Whatever pictures appear, omit them, and repeat the data below exactly.

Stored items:
* * * *

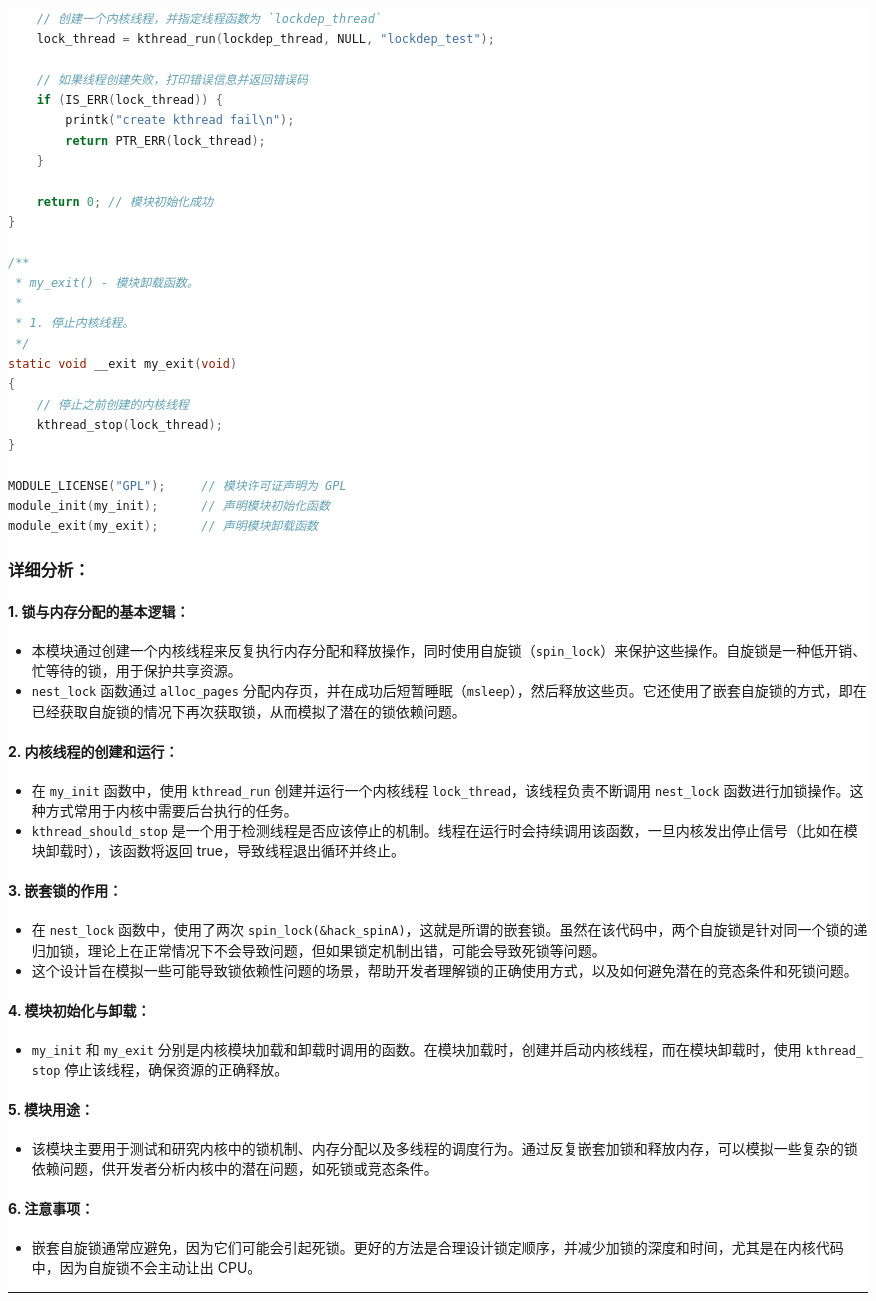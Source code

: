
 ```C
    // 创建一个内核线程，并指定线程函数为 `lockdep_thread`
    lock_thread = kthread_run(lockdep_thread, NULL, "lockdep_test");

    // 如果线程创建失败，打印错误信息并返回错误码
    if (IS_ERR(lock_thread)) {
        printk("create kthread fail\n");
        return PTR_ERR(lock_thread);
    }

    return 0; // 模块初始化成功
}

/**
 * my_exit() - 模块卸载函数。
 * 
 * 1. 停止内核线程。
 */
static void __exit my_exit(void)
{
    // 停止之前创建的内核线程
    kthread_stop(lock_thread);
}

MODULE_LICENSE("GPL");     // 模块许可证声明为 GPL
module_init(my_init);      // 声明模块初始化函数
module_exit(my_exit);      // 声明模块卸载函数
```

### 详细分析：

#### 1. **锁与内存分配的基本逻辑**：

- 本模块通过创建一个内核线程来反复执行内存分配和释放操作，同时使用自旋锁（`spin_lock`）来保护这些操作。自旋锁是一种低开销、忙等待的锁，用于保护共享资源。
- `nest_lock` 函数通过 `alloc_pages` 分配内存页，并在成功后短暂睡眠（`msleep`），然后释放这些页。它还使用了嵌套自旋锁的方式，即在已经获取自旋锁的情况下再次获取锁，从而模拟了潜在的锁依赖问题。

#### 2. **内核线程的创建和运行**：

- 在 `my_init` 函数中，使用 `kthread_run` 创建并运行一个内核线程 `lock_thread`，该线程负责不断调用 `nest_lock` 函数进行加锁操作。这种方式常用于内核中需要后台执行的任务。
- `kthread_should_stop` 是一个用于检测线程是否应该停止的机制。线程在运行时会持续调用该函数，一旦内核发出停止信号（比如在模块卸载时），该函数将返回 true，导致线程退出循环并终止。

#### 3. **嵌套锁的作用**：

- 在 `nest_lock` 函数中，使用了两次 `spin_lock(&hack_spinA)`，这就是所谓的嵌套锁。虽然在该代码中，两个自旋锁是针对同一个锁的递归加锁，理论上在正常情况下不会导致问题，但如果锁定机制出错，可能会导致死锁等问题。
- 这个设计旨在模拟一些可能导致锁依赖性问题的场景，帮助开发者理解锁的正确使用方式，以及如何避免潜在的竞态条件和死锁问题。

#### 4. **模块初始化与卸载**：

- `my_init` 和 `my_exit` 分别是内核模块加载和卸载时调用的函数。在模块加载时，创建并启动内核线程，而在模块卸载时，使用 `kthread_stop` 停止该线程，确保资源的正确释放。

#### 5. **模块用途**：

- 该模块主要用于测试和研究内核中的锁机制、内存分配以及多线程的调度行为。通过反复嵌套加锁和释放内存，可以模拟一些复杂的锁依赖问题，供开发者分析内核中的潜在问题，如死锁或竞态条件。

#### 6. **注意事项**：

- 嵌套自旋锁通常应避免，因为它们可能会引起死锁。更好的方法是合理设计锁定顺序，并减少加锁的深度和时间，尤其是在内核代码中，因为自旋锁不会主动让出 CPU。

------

* * * *

> [EXERCISE SOLUTION]
Source code

:
 ```C
    // 创建一个内核线程，并指定线程函数为 `lockdep_thread`
    lock_thread = kthread_run(lockdep_thread, NULL, "lockdep_test");

    // 如果线程创建失败，打印错误信息并返回错误码
    if (IS_ERR(lock_thread)) {
        printk("create kthread fail\n");
        return PTR_ERR(lock_thread);
    }

    return 0; // 模块初始化成功
}

/**
 * my_exit() - 模块卸载函数。
 * 
 * 1. 停止内核线程。
 */
static void __exit my_exit(void)
{
    // 停止之前创建的内核线程
    kthread_stop(lock_thread);
}

MODULE_LICENSE("GPL");     // 模块许可证声明为 GPL
module_init(my_init);      // 声明模块初始化函数
module_exit(my_exit);      // 声明模块卸载函数
```

### 详细分析：

#### 1. **锁与内存分配的基本逻辑**：

- 本模块通过创建一个内核线程来反复执行内存分配和释放操作，同时使用自旋锁（`spin_lock`）来保护这些操作。自旋锁是一种低开销、忙等待的锁，用于保护共享资源。
- `nest_lock` 函数通过 `alloc_pages` 分配内存页，并在成功后短暂睡眠（`msleep`），然后释放这些页。它还使用了嵌套自旋锁的方式，即在已经获取自旋锁的情况下再次获取锁，从而模拟了潜在的锁依赖问题。

#### 2. **内核线程的创建和运行**：

- 在 `my_init` 函数中，使用 `kthread_run` 创建并运行一个内核线程 `lock_thread`，该线程负责不断调用 `nest_lock` 函数进行加锁操作。这种方式常用于内核中需要后台执行的任务。
- `kthread_should_stop` 是一个用于检测线程是否应该停止的机制。线程在运行时会持续调用该函数，一旦内核发出停止信号（比如在模块卸载时），该函数将返回 true，导致线程退出循环并终止。

#### 3. **嵌套锁的作用**：

- 在 `nest_lock` 函数中，使用了两次 `spin_lock(&hack_spinA)`，这就是所谓的嵌套锁。虽然在该代码中，两个自旋锁是针对同一个锁的递归加锁，理论上在正常情况下不会导致问题，但如果锁定机制出错，可能会导致死锁等问题。
- 这个设计旨在模拟一些可能导致锁依赖性问题的场景，帮助开发者理解锁的正确使用方式，以及如何避免潜在的竞态条件和死锁问题。

#### 4. **模块初始化与卸载**：

- `my_init` 和 `my_exit` 分别是内核模块加载和卸载时调用的函数。在模块加载时，创建并启动内核线程，而在模块卸载时，使用 `kthread_stop` 停止该线程，确保资源的正确释放。

#### 5. **模块用途**：

- 该模块主要用于测试和研究内核中的锁机制、内存分配以及多线程的调度行为。通过反复嵌套加锁和释放内存，可以模拟一些复杂的锁依赖问题，供开发者分析内核中的潜在问题，如死锁或竞态条件。

#### 6. **注意事项**：

- 嵌套自旋锁通常应避免，因为它们可能会引起死锁。更好的方法是合理设计锁定顺序，并减少加锁的深度和时间，尤其是在内核代码中，因为自旋锁不会主动让出 CPU。

------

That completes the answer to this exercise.